Xanana's isolation is of great concern because of his declaration in his defence speech that he would begin a hunger strike.

Sudjono has handed in an appeal for clemency to the Dili court. In Indonesian law, an appeal for clemency involves an admission of guilt. Sudjono was quoted as telling reporters that the appeal meant that Xanana now recognised the authority of the Indonesian court, which he had rejected in his defence speech. Xanana's signature was not on the appeal.

A similar tactic is being used against Gregono da Cunha Saldanha, who was sentenced last year for allegedly organising the funeral procession in Dili on November 12, 1991, which was attacked by troops, killing more than 200 people.

Saldanha's appeal against a life sentence was

rejected by the Indonesian Supreme Court on June 2. The Indonesian news agency Antara quoted Hieronymus Godang, the presiding judge of the Dili court, as saying that the appeal was rejected because Gregono's defence failed to present a memori kasasi (reasons for appeal).

Luhut M.P. Pangaribuan, acting internal director of the Legal Aid Foundation, who headed the team of lawyers which defended Gregono, told Green Left that they were still waiting for information from the High Court on an appeal lodged in August 1992. "How can we lodge a memori kasasi with the Supreme Court, when we have still not received written confirmation that the previous appeal has been rejected?"

He suggested that the authorities might be trying "to get the appeals out of the way as quickly as possible, leaving Gregono with no other course but to appeal to the president for clemency".

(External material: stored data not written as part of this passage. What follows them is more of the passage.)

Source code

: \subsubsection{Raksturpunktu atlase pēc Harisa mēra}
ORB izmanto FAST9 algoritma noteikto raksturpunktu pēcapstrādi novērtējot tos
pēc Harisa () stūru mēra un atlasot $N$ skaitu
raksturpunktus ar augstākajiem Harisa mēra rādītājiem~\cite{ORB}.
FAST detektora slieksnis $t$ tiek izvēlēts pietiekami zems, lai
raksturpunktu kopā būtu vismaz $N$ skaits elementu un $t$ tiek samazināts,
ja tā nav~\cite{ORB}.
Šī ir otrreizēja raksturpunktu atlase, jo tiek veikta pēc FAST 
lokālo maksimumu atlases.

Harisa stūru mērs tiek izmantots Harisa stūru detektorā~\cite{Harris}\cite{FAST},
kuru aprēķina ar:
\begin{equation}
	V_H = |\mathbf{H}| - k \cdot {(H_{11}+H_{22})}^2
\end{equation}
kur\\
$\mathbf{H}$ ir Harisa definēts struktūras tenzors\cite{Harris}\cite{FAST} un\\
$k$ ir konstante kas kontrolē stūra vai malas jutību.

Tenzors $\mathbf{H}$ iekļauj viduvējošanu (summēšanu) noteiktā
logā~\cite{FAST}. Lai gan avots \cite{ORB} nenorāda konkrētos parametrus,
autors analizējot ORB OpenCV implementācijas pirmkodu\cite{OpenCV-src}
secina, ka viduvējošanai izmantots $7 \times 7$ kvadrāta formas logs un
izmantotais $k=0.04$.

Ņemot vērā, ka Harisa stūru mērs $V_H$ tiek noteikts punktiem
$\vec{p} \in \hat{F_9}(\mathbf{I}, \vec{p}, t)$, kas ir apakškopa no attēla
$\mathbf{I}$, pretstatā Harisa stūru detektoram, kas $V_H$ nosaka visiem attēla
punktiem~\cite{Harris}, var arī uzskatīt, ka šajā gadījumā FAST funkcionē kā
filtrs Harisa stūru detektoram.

Pangaribuan said that the lawyers have not been able to communicate with Gregono for over two months. "Letters we send never reach him. Although I do not know for sure, I do not believe that Gregono would agree to a plea for clemency. As in the Xanana case, the authorities are very anxious that Gregono be seen to make a plea for clemency, which will confirm the court's sentence and be used discredit the defence."